## [WORK TO COMPLETE]
Restate the data below word for word. Skip any images it contains.

(Records from a data collection)

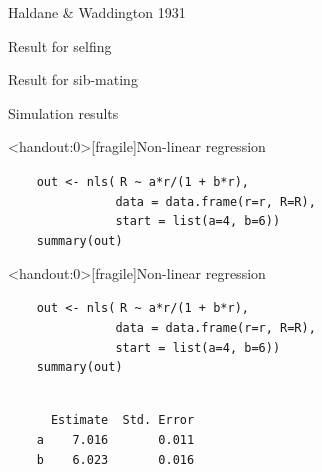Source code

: \documentclass[aspectratio=169,12pt,t]{beamer}
\begin{document}
\begin{frame}[c]{Haldane \& Waddington 1931}



\note{
}

\end{frame}


\begin{frame}[c]{Result for selfing}



\note{
}

\end{frame}


\begin{frame}[c]{Result for sib-mating}



\note{
}

\end{frame}


\begin{frame}[c]{Simulation results}

\note{
}

\end{frame}



\begin{frame}<handout:0>[fragile]{Non-linear regression}

\vspace{5mm}

{
\verb|    out <- nls(| {\tt \vhilit R \verb|~| a*r/(1 + b*r)}\verb|,| \\
\verb|               data = data.frame(r=r, R=R),| \\
\verb|               start = list(a=4, b=6))| \\
\verb|    summary(out)|
}


\note{
}

\end{frame}


\begin{frame}<handout:0>[fragile]{Non-linear regression}
\addtocounter{framenumber}{-1}

\vspace{5mm}

\verb|    out <- nls(| {\tt \vhilit R \verb|~| a*r/(1 + b*r)}\verb|,| \\
\verb|               data = data.frame(r=r, R=R),| \\
\verb|               start = list(a=4, b=6))| \\
\verb|    summary(out)|

\vspace{8mm}

{\hilit
\verb|                          | \\
\verb|      Estimate  Std. Error| \\
\verb|    a    7.016       0.011| \\
\verb|    b    6.023       0.016|
}


\note{
}

\end{frame}
\end{document}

## [OUTPUT BELOW]
Source code

: \documentclass[aspectratio=169,12pt,t]{beamer}
\begin{document}
\begin{frame}[c]{Haldane \& Waddington 1931}



\note{
}

\end{frame}


\begin{frame}[c]{Result for selfing}



\note{
}

\end{frame}


\begin{frame}[c]{Result for sib-mating}



\note{
}

\end{frame}


\begin{frame}[c]{Simulation results}

\note{
}

\end{frame}



\begin{frame}<handout:0>[fragile]{Non-linear regression}

\vspace{5mm}

{
\verb|    out <- nls(| {\tt \vhilit R \verb|~| a*r/(1 + b*r)}\verb|,| \\
\verb|               data = data.frame(r=r, R=R),| \\
\verb|               start = list(a=4, b=6))| \\
\verb|    summary(out)|
}


\note{
}

\end{frame}


\begin{frame}<handout:0>[fragile]{Non-linear regression}
\addtocounter{framenumber}{-1}

\vspace{5mm}

\verb|    out <- nls(| {\tt \vhilit R \verb|~| a*r/(1 + b*r)}\verb|,| \\
\verb|               data = data.frame(r=r, R=R),| \\
\verb|               start = list(a=4, b=6))| \\
\verb|    summary(out)|

\vspace{8mm}

{\hilit
\verb|                          | \\
\verb|      Estimate  Std. Error| \\
\verb|    a    7.016       0.011| \\
\verb|    b    6.023       0.016|
}


\note{
}

\end{frame}
\end{document}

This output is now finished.